Candidato (antica Roma)

nell'antica Roma, candidato a una carica politica o amministrativa

Nell'antica Roma, il candidato (candidatus) era colui che si presentava alle elezioni per una carica politica o amministrativa. Etimologicamente, il termine si riferisce al fatto che i candidati alle cariche politiche indossavano, per farsi riconoscere, una toga di un bianco particolarmente intenso (candida).

La toga modifica

La toga degli antichi romani era un unico pezzo di lana semicircolare, molto ampio, che si indossava sopra la tunica. Per l'occasione, il bianco sporco della lana veniva trattato con agenti sbiancanti fino a portarlo ad una tonalità il più splendente possibile. Il bianco come segno di purezza, di candore. La toga candida era quindi il segno distintivo del candidato.

Modalità della candidatura modifica

Il nome del competitore veniva riportato sulle tabulae dealbatae, specie di lavagne bianche che erano esposte al populus[1] nel Foro. Il competitore organizzava dei comizi nelle saepta capaci di contenere fino a 70.000 persone, comizi dove elencava le proprie virtù e capacità e faceva le ultime esortazioni e promesse.

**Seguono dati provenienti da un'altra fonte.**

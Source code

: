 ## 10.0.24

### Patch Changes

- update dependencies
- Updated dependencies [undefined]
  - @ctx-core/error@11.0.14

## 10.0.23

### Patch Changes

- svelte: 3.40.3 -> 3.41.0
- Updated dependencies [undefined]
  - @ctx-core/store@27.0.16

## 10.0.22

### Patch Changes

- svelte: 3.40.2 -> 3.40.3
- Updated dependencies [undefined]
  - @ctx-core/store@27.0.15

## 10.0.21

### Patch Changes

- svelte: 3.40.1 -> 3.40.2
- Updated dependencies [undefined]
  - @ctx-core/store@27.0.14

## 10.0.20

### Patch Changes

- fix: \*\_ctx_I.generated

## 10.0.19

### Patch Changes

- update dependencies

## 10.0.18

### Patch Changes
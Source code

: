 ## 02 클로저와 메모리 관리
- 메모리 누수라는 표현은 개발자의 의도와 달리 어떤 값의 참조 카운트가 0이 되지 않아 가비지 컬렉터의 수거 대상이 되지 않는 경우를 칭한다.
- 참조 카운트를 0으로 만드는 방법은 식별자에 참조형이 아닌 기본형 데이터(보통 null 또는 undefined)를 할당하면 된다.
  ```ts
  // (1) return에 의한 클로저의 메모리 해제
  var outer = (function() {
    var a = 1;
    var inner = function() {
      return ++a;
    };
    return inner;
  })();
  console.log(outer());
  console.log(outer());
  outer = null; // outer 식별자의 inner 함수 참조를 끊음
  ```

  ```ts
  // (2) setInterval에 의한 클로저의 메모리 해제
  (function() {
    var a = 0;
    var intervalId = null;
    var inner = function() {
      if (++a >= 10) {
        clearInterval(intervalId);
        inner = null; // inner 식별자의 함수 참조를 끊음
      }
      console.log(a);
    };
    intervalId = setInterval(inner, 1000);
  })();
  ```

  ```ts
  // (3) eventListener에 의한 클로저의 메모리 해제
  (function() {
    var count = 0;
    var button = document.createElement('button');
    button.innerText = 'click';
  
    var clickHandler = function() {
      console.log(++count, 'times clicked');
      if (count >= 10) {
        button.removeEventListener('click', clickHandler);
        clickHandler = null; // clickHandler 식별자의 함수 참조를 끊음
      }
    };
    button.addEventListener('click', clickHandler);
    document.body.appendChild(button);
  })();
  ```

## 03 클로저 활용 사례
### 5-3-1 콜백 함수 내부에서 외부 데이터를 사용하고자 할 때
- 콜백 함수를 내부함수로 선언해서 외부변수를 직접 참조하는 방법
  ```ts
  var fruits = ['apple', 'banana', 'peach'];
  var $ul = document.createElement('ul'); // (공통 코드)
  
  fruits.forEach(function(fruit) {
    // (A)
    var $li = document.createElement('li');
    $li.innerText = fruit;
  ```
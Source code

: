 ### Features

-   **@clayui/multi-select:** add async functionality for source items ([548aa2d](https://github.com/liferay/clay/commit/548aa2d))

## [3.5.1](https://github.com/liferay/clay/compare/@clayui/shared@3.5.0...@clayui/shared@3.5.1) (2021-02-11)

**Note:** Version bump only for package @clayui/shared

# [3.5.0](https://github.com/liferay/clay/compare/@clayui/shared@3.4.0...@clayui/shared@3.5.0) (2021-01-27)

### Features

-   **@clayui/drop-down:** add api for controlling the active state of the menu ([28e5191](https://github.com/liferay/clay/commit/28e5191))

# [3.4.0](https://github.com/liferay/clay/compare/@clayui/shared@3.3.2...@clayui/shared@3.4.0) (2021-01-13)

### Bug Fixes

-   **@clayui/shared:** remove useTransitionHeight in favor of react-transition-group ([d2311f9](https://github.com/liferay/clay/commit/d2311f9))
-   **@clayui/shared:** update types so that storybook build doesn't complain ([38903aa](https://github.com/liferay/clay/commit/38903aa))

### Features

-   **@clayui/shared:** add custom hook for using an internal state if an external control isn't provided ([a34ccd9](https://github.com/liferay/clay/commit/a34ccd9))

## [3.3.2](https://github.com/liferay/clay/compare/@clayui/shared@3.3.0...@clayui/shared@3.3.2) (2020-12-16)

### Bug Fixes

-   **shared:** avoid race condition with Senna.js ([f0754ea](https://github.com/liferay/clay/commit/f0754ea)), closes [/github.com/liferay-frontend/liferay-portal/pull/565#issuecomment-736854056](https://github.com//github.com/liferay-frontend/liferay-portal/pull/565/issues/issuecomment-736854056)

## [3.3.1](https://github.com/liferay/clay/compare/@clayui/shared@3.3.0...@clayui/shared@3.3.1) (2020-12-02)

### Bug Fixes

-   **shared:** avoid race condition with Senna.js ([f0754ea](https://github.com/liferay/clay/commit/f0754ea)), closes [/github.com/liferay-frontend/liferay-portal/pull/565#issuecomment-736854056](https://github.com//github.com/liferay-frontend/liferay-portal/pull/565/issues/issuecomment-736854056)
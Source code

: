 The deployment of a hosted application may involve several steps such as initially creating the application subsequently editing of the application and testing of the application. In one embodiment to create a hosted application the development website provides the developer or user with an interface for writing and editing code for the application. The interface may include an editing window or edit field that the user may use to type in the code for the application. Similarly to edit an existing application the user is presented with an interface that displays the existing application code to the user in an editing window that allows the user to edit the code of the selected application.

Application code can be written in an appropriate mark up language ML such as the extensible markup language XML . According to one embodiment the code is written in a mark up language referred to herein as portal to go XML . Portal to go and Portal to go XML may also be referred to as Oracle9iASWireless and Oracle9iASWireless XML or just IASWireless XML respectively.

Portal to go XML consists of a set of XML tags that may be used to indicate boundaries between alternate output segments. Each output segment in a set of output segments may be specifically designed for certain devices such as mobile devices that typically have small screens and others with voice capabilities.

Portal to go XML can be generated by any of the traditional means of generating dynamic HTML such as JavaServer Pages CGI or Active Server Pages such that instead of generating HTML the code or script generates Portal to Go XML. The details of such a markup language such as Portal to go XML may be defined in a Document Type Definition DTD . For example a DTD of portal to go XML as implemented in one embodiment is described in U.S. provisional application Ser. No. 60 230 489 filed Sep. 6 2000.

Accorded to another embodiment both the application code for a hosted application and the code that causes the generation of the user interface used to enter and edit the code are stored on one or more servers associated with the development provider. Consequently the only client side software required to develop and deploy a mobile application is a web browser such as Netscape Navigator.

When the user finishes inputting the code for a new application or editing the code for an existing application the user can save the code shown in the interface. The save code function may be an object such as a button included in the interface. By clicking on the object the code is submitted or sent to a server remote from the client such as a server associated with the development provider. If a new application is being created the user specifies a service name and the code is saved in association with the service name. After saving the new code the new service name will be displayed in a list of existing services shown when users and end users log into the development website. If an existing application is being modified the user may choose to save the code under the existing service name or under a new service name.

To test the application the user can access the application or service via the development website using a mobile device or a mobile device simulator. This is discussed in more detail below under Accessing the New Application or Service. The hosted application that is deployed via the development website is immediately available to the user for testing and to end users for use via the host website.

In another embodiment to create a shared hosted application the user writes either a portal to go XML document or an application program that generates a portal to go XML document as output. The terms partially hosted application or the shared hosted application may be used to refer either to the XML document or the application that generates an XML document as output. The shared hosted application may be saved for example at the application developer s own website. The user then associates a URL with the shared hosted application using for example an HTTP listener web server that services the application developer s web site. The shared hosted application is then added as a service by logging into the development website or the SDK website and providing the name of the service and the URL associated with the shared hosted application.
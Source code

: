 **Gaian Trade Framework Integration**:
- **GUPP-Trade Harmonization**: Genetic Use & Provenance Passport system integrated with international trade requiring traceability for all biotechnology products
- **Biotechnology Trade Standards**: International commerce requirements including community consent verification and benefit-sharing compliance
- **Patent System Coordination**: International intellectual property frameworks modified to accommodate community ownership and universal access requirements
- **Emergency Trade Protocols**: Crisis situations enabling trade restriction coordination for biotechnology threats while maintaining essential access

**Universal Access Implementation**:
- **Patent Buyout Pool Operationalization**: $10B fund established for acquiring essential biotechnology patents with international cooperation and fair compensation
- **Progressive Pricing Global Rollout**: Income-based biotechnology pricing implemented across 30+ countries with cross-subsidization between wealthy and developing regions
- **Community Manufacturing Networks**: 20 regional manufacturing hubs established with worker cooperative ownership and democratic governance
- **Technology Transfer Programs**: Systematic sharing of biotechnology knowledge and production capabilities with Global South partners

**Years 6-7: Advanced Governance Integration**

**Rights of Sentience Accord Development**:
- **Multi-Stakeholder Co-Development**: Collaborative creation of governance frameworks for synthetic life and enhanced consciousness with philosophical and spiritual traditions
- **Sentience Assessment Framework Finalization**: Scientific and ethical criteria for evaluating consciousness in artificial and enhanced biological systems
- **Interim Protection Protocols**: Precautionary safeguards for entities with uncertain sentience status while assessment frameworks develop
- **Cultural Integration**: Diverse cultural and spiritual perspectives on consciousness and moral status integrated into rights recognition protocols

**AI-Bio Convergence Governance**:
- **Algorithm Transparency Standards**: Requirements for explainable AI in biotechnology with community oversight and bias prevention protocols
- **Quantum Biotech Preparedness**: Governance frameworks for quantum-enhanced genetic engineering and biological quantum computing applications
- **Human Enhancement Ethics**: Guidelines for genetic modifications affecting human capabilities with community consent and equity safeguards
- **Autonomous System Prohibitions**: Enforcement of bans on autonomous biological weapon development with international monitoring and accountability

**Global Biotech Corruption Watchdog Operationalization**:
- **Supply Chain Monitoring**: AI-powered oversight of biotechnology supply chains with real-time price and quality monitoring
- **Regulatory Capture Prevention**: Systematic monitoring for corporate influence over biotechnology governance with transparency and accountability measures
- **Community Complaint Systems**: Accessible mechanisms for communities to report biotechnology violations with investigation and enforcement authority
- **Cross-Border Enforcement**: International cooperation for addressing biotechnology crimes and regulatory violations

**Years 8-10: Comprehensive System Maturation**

Esisteva una certa propaganda elettorale. Famosi i manifesti pubblicitari, sotto forma di iscrizioni parietali, perfettamente conservati dalle ceneri, ritrovati negli scavi di Pompei, che risalgono al 79 d.C.:

  • "Vi prego di eleggere Lucio Rusticelio Celere che è degno della municipalità".
  • "Si invita a votare Bruttio Balbo che conserverà la cassa municipale".
  • "Vi prego di eleggere Giulio Polibio edile, fa del buon pane".

Esisteva la corruzione[2], la compravendita dei voti mediante banchetti sontuosi, regali, posti a teatro, giochi gladiatori allestiti per l'occasione. Leggi ad hoc furono promulgate in occasione delle elezioni, come la ciceroniana legge che vietava di organizzare giochi gladiatori due anni prima della candidatura ad una carica; o la lex Petelia de ambitu con la quale si limitava l’ambitio, cioè l'eccessivo darsi da fare dei competitori.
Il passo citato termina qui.